Im Marché-Angebot findet sich Traditionelles, aber auch Trendigeres wie Smoothies, Infused Water, hausgemachte Schoggi. Eines fällt Helmut Haingartner ganz besonders auf: «Es wird immer bewusster und gesünder gegessen. Das gilt auch für Männer. Zudem sind unsere Gäste besser informiert als früher und sensibler im Umgang mit Essen und Trinken.»

Das passt zu den Erfahrungen, die man bei Coop macht.
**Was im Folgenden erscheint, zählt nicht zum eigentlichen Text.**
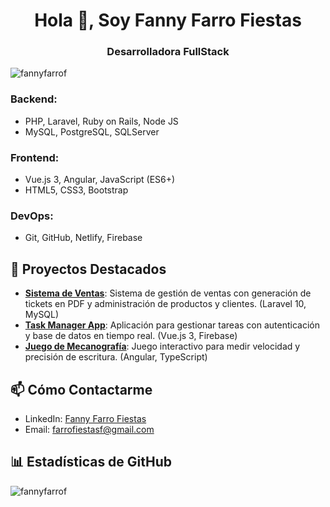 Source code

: <h1 align="center">Hola 👋, Soy Fanny Farro Fiestas</h1>
<h3 align="center">Desarrolladora FullStack</h3>
<p align="left>
  Soy una desarrolladora fullstack apasionada por crear soluciones web innovadoras y escalables. Me encanta aprender y enfrentar nuevos desafíos. Aquí podrás encontrar mis proyectos en tecnologías como **Laravel**, **Ruby on Rails**, ** Java Script**, **Vue.js**, **Angular**, y **MySQL**. ¡Explora mis repositorios y no dudes en contactarme si quieres colaborar!
  
</p>

<p align="left"> <img src="https://komarev.com/ghpvc/?username=fannyfarrof&label=Profile%20views&color=0e75b6&style=flat" alt="fannyfarrof" /> </p>

### Backend:
- PHP, Laravel, Ruby on Rails, Node JS
- MySQL, PostgreSQL, SQLServer

### Frontend:
- Vue.js 3, Angular, JavaScript (ES6+)
- HTML5, CSS3, Bootstrap

### DevOps:
- Git, GitHub, Netlify, Firebase

## 🚀 Proyectos Destacados

- [**Sistema de Ventas**](https://github.com/usuario/sistema-de-ventas): Sistema de gestión de ventas con generación de tickets en PDF y administración de productos y clientes. (Laravel 10, MySQL)
- [**Task Manager App**](https://taskmanagerappffarro.netlify.app): Aplicación para gestionar tareas con autenticación y base de datos en tiempo real. (Vue.js 3, Firebase)
- [**Juego de Mecanografía**](https://typinggameffarro.netlify.app): Juego interactivo para medir velocidad y precisión de escritura. (Angular, TypeScript)

## 📫 Cómo Contactarme

- LinkedIn: [Fanny Farro Fiestas](www.linkedin.com/in/fannyfarrofiestas)
- Email: farrofiestasf@gmail.com

## 📊 Estadísticas de GitHub
<p><img align="center" src="https://github-readme-stats.vercel.app/api/top-langs?username=fannyfarrof&show_icons=true&locale=es&layout=compact" alt="fannyfarrof" /></p>


<!--
**FannyFarroF/FannyFarroF** is a ✨ _special_ ✨ repository because its `README.md` (this file) appears on your GitHub profile.

Here are some ideas to get you started:

- 🔭 I’m currently working on ...
- 🌱 I’m currently learning ...
- 👯 I’m looking to collaborate on ...
- 🤔 I’m looking for help with ...
- 💬 Ask me about ...
- 📫 How to reach me: ...
- 😄 Pronouns: ...
- ⚡ Fun fact: ...
-->
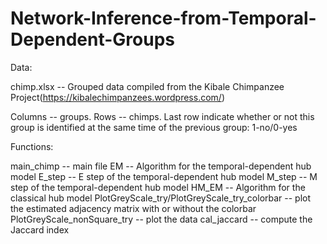 # Network-Inference-from-Temporal-Dependent-Groups
Data:

chimp.xlsx -- Grouped data compiled from the Kibale Chimpanzee Project(https://kibalechimpanzees.wordpress.com/)

Columns    -- groups.
Rows       -- chimps. Last row indicate whether or not this group is identified at the same time of the previous group: 1-no/0-yes

Functions:

main_chimp -- main file
EM         -- Algorithm for the temporal-dependent hub model
E_step     -- E step of the temporal-dependent hub model
M_step     -- M step of the temporal-dependent hub model
HM_EM      -- Algorithm for the classical hub model
PlotGreyScale_try/PlotGreyScale_try_colorbar -- plot the estimated adjacency matrix with or without the colorbar
PlotGreyScale_nonSquare_try -- plot the data
cal_jaccard -- compute the Jaccard index
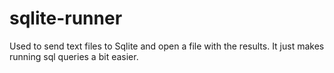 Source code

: # sqlite-runner
Used to send text files to Sqlite and open a file with the results. It just makes running sql queries a bit easier.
Es gibt einen starken Trend zu alternativen Frühstücksformen – Porridge, Müesli und Bowls sind sehr beliebt. Wichtig ist dabei aber, dass die Produkte nur wenig oder gar keinen Zucker enthalten. Bei den traditionellen Frühstücks-«Komponenten» steigen die Absätze bei Bio-Honig, Bio-Konfitüren sowie alternativen Brotaufstrichen wie etwa Mandelmus.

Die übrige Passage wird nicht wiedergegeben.